If we’re talking about improving mobile technology, let’s talk about power. Any electronic device is essentially a completed circuit. In order for a circuit to function, there needs to be a difference in electrical potential at each end of the circuit. This has been traditionally accomplished with batteries and alternating current fixtures like wall sockets. Another mechanism capable of powering a circuit is a capacitor, two conductive surfaces separated by an insulator that can be used to maintain a charge gradient. While capacitors can be charged relatively quickly, they typically discharge too quickly to serve as the primary power source for consumer electronics.
Researchers at UCLA have utilized graphene to provide new innovations in powering devices. A graphene supercapacitor, otherwise known as a “supercap” by UCLA chemist Ric Kaner, functions very much like a capacitor in the sense that it can maintain an electrical gradient and charge very quickly. However, due to the behavior of electrons in the material, the charge dissipates more slowly than in traditional capacitors. The result is a capacitor that has a much greater potential to power consumer devices.
The technology is still in the developmental stages. As of now, the supercaps may be best used in conjunction with existing metal batteries. The quick-charging supercap could be used to slowly recharge the slower battery and keep a device like a phone or a car powered on with less time wasted on charging.
“As forms of carbon improve, we’re hoping to encroach on the territory of traditional batteries,” Kaner said when describing how the technology isn’t quite ready to replace batteries altogether.
Conventional batteries are utilized because there had been no prior alternative to compactly storing electric charge with a slow rate of discharge other than through the use of metals such as lithium. Since graphene technology is carbon-centric, the possibilities for metabolism of graphene products in nature are much more readily available.
Despite the numerous advantages of systems dependent on graphene, the progress of the technology has been limited due to issues stemming from production limitations.
The original approach to producing graphene was to treat graphite with acid and then purify the product. The process worked, but left a bit to be desired. The purification wasn’t cheap and kept graphene development costs prohibitively high.
Fortunately, several new strategies have emerged for efficiently producing graphene. Terry Brookshire and his colleagues at Graphene Technologies are working to improve the efficiency of the process by forgoing graphite entirely.

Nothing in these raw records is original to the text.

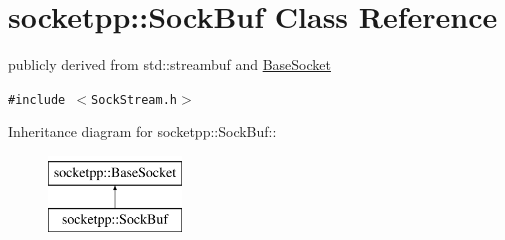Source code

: \hypertarget{classsocketpp_1_1SockBuf}{
\section{socketpp::SockBuf Class Reference}
\label{classsocketpp_1_1SockBuf}
}
publicly derived from std::streambuf and \hyperlink{classsocketpp_1_1BaseSocket}{BaseSocket}  


{\tt \#include $<$SockStream.h$>$}

Inheritance diagram for socketpp::SockBuf::\begin{figure}[H]
\begin{center}
\leavevmode
\includegraphics[height=2cm]{classsocketpp_1_1SockBuf}
\end{center}
\end{figure}
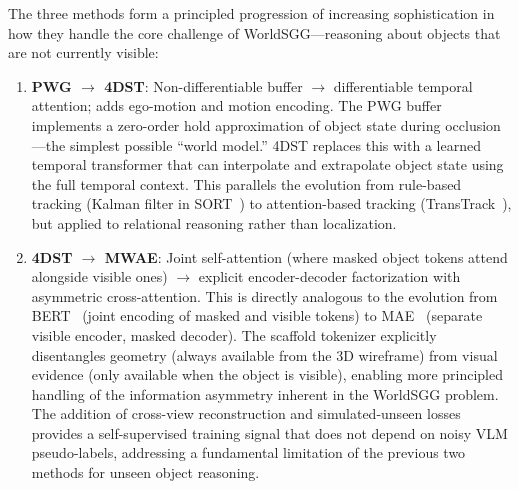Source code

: \documentclass[runningheads]{llncs}
\begin{document}
The three methods form a principled progression of increasing sophistication in how they handle the core challenge of WorldSGG---reasoning about objects that are not currently visible:

\begin{enumerate}
    \item \textbf{PWG $\to$ 4DST}: Non-differentiable buffer $\to$ differentiable temporal attention; adds ego-motion and motion encoding.  The PWG buffer implements a zero-order hold approximation of object state during occlusion---the simplest possible ``world model.''  4DST replaces this with a learned temporal transformer that can interpolate and extrapolate object state using the full temporal context.  This parallels the evolution from rule-based tracking (Kalman filter in SORT~\cite{bewley2016sort}) to attention-based tracking (TransTrack~\cite{sun2020transtrack}), but applied to relational reasoning rather than localization.

    \item \textbf{4DST $\to$ MWAE}: Joint self-attention (where masked object tokens attend alongside visible ones) $\to$ explicit encoder-decoder factorization with asymmetric cross-attention.  This is directly analogous to the evolution from BERT~\cite{devlin2019bert} (joint encoding of masked and visible tokens) to MAE~\cite{he2022masked} (separate visible encoder, masked decoder).  The scaffold tokenizer explicitly disentangles geometry (always available from the 3D wireframe) from visual evidence (only available when the object is visible), enabling more principled handling of the information asymmetry inherent in the WorldSGG problem.  The addition of cross-view reconstruction and simulated-unseen losses provides a self-supervised training signal that does not depend on noisy VLM pseudo-labels, addressing a fundamental limitation of the previous two methods for unseen object reasoning.
\end{enumerate}




\end{document}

“Our process utilizes the combustion of carbon dioxide and metals like magnesium. The result is an almost exothermic reaction that leave[s] us with magnesium oxide and graphene sheets. Furthermore, different metals and techniques could be used to produce different forms of graphene with varied commercial applications,” Brookshire said.
The Kaner Lab at UCLA is researching the effects of exposing liquid graphite oxide to light photons. The result is a thin sheet of graphene ready for use in industry.
Ultimately, creative applications of graphene have the potential to dramatically change the way people interact with the world around them by making products more efficient, mobile and flexible. Despite all the research going into the medium, there are still many undiscovered possibilities.
In the words of Konstantin Novoselov, applied physicist from the University of Manchester, “We still haven’t explored our imagination completely yet because it really has a combination of unique properties.”